TIMESINDONESIA.MY.ID - Sebuah peristiwa genting terjadi di Distrik Jila, Kabupaten Mimika, Papua Tengah, yang melibatkan aksi penculikan terhadap sembilan warga oleh kelompok bersenjata OPM. Kejadian ini menimbulkan kekhawatiran mendalam bagi warga setempat dan aparat keamanan.

Dikutip dari Kompas.com, dua di antara sembilan korban yang diculik akhirnya berhasil melarikan diri dari sekapan kelompok tersebut. Perjuangan mereka untuk kembali ke pemukiman warga menjadi sorotan utama dalam insiden ini.

Identitas kedua korban yang berhasil menyelamatkan diri dari situasi berbahaya tersebut telah diketahui. Mereka adalah Nemerina Uamang dan Yotina Senawatme yang kini sedang dalam proses pemulihan.

"Dua korban yang berhasil melarikan diri dari kelompok bersenjata OPM, atas nama Nemerina Uamang dan Yotina Senawatme," ujar pihak berwenang sebagaimana dikutip dari Kompas.com.

Namun, di balik keberhasilan pelarian tersebut, terdapat kabar duka yang menyelimuti keluarga korban. Salah seorang dari mereka ditemukan dalam kondisi meninggal dunia saat berada di area hutan.

Hingga saat ini, pihak berwenang masih melakukan pendalaman terkait kronologi pelarian dan kondisi para korban lainnya yang masih dalam pencarian. Upaya evakuasi terus dioptimalkan demi memastikan keamanan warga di wilayah Distrik Jila.

Situasi di lokasi kejadian saat ini terus dipantau dengan seksama oleh aparat keamanan setempat. Fokus utama saat ini adalah memastikan keselamatan seluruh warga yang masih berada dalam pengaruh kelompok bersenjata.
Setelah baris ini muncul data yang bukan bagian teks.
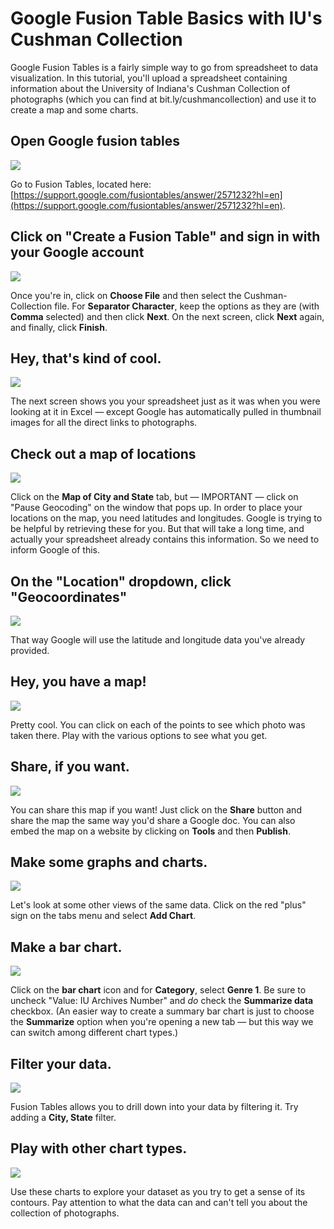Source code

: Google Fusion Table Basics with IU's Cushman Collection
=======================================================

Google Fusion Tables is a fairly simple way to go from spreadsheet to
data visualization. In this tutorial, you'll upload a spreadsheet
containing information about the University of Indiana's Cushman
Collection of photographs (which you can find at
bit.ly/cushmancollection) and use it to create a map and some charts.

Open Google fusion tables
-------------------------

![](imgs/media/ssimage1.png)

Go to Fusion Tables, located here: [https://support.google.com/fusiontables/answer/2571232?hl=en](https://support.google.com/fusiontables/answer/2571232?hl=en).

Click on "Create a Fusion Table" and sign in with your Google account
---------------------------------------------------------------------

![](imgs/media/ssimage2.png)

Once you're in, click on **Choose File** and then select the
Cushman-Collection file. For **Separator Character**, keep the options
as they are (with **Comma** selected) and then click **Next**. On the
next screen, click **Next** again, and finally, click **Finish**.

Hey, that's kind of cool.
-------------------------

![](imgs/media/ssimage3.png)

The next screen shows you your spreadsheet just as it was when you were
looking at it in Excel — except Google has automatically pulled in
thumbnail images for all the direct links to photographs.

Check out a map of locations
----------------------------

![](imgs/media/ssimage4.png)

Click on the **Map of City and State** tab, but — IMPORTANT — click on
"Pause Geocoding" on the window that pops up. In order to place your
locations on the map, you need latitudes and longitudes. Google is
trying to be helpful by retrieving these for you. But that will take a
long time, and actually your spreadsheet already contains this
information. So we need to inform Google of this.

On the "Location" dropdown, click "Geocoordinates"
--------------------------------------------------

![](imgs/media/ssimage5.png)

That way Google will use the latitude and longitude data you've already
provided.

Hey, you have a map!
--------------------

![](imgs/media/ssimage6.png)

Pretty cool. You can click on each of the points to see which photo was
taken there. Play with the various options to see what you get.

Share, if you want.
-------------------

![](imgs/media/ssimage7.png)

You can share this map if you want! Just click on the **Share** button
and share the map the same way you'd share a Google doc. You can also
embed the map on a website by clicking on **Tools** and then
**Publish**.

Make some graphs and charts.
----------------------------

![](imgs/media/ssimage8.png)

Let's look at some other views of the same data. Click on the red "plus"
sign on the tabs menu and select **Add Chart**.

Make a bar chart.
-----------------

![](imgs/media/ssimage9.png)

Click on the **bar chart** icon and for **Category**, select **Genre
1**. Be sure to uncheck "Value: IU Archives Number" and *do* check the
**Summarize data** checkbox. (An easier way to create a summary bar
chart is just to choose the **Summarize** option when you're opening a
new tab — but this way we can switch among different chart types.)

Filter your data.
-----------------

![](imgs/media/ssimage10.png)

Fusion Tables allows you to drill down into your data by filtering it.
Try adding a **City, State** filter.

Play with other chart types.
----------------------------

![](imgs/media/ssimage11.png)

Use these charts to explore your dataset as you try to get a sense of
its contours. Pay attention to what the data can and can't tell you
about the collection of photographs.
Masyarakat diharapkan untuk tetap tenang dan tidak terprovokasi oleh informasi yang belum terverifikasi kebenarannya. Koordinasi antar instansi terus diperkuat untuk meminimalisir dampak lebih lanjut dari insiden penculikan ini.

Pihak keamanan juga mengimbau warga di sekitar Distrik Jila untuk selalu waspada terhadap aktivitas mencurigakan di lingkungan mereka. Langkah preventif dan komunikasi yang intensif menjadi kunci utama dalam menjaga stabilitas keamanan di wilayah tersebut.